A US ship was today towing an Australian fishing trawler to open water after freeing it from Antarctic pack ice, rescue authorities said.



Wellington: A US ship was today towing an Australian fishing trawler to open water after freeing it from Antarctic pack ice, rescue authorities said.

The 63-metre (207-foot) "Antarctic Chieftain" became trapped in ice some 900 nautical miles (1,650 kilometres) northeast of McMurdo Sound on Tuesday, damaging its propeller.

The US Coast Guard cutter "Polar Star" was ordered to cross through 720 kilometres of iceberg-strewn waters to the ship's aid.

The New Zealand Rescue Coordination Centre, which oversees the Southern Ocean search and rescue zone, said the US ship, which has a reinforced icebreaker hull, reached the trawler early Saturday after breaking through the ice around it.

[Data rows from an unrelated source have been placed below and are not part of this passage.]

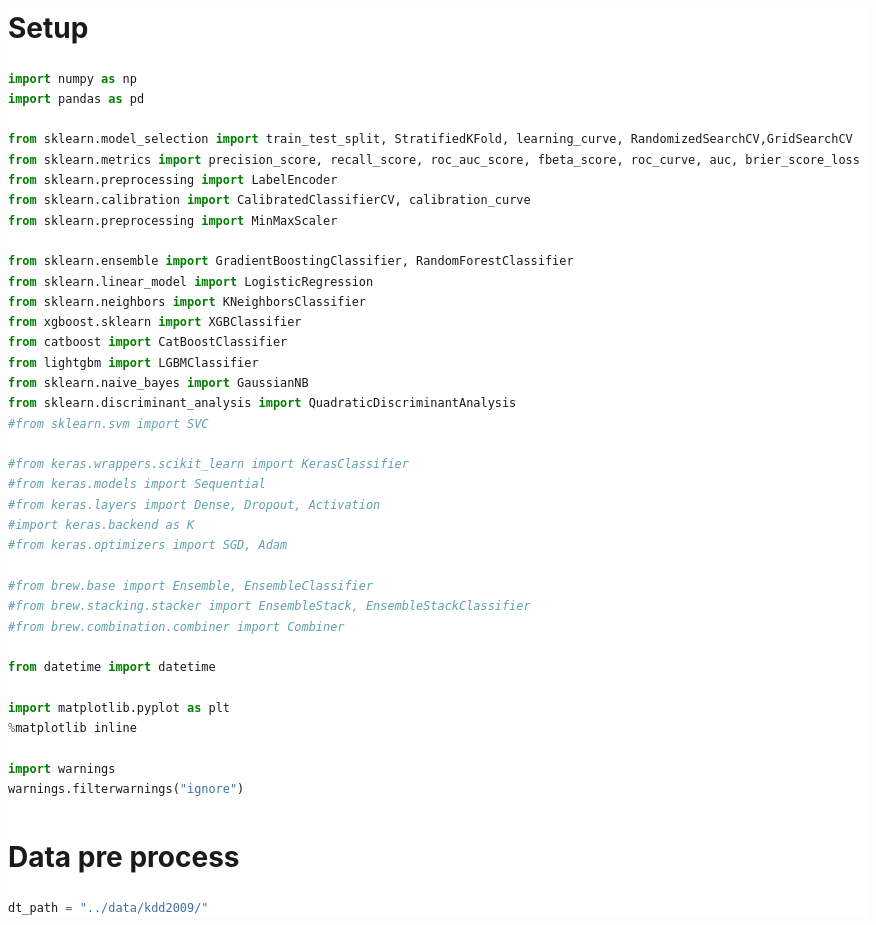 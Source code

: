 
# Setup


```python
import numpy as np
import pandas as pd

from sklearn.model_selection import train_test_split, StratifiedKFold, learning_curve, RandomizedSearchCV,GridSearchCV
from sklearn.metrics import precision_score, recall_score, roc_auc_score, fbeta_score, roc_curve, auc, brier_score_loss
from sklearn.preprocessing import LabelEncoder
from sklearn.calibration import CalibratedClassifierCV, calibration_curve
from sklearn.preprocessing import MinMaxScaler

from sklearn.ensemble import GradientBoostingClassifier, RandomForestClassifier
from sklearn.linear_model import LogisticRegression
from sklearn.neighbors import KNeighborsClassifier
from xgboost.sklearn import XGBClassifier
from catboost import CatBoostClassifier
from lightgbm import LGBMClassifier
from sklearn.naive_bayes import GaussianNB
from sklearn.discriminant_analysis import QuadraticDiscriminantAnalysis
#from sklearn.svm import SVC

#from keras.wrappers.scikit_learn import KerasClassifier
#from keras.models import Sequential
#from keras.layers import Dense, Dropout, Activation
#import keras.backend as K
#from keras.optimizers import SGD, Adam

#from brew.base import Ensemble, EnsembleClassifier
#from brew.stacking.stacker import EnsembleStack, EnsembleStackClassifier
#from brew.combination.combiner import Combiner

from datetime import datetime

import matplotlib.pyplot as plt
%matplotlib inline

import warnings
warnings.filterwarnings("ignore")

```

# Data pre process


```python
dt_path = "../data/kdd2009/"
```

"The crew on the Polar Star then rigged up tow lines and began to tow the Antarctic Chieftain to open water," rescue mission coordinator Conrad Reynecke said in a statement.

"They are making slow but steady progress and are currently approximately 60 nautical miles from clear water."

The Americans had earlier deployed a remote controlled mini-submarine to assess the damage to the "Antarctic Chieftain's" propeller and gauge if it could travel under its own steam.

"The (propeller) blades were assessed as too badly damaged for the vessel to be able to use them for propulsion from the ice field," Reynecke said.

Weather conditions continue to be favourable but "Polar Star" commanding officer Captain Matthew Walker said earlier the ice conditions were "much more formidable than expected".

New Zealand rescue coordinators say the trawler's 26 crew members are not at risk and there has been no oil leak in the environmentally sensitive area.

A New Zealand-flagged trawler "Janas" is also travelling to the area to provide assistance if required but is not expected to reach the vessels until late Monday.

The "Antarctic Chieftain", built in 2002, is licenced to trawl for Patagonian toothfish, a slow-growing species that has a type of anti-freeze in its blood to deal with the punishing southern conditions.

The ship's owners, Australian Longline, said on their website that the vessel spends six months at a time in Antarctic waters fishing the prized species, which is also known as "white gold" for the profits it can yield.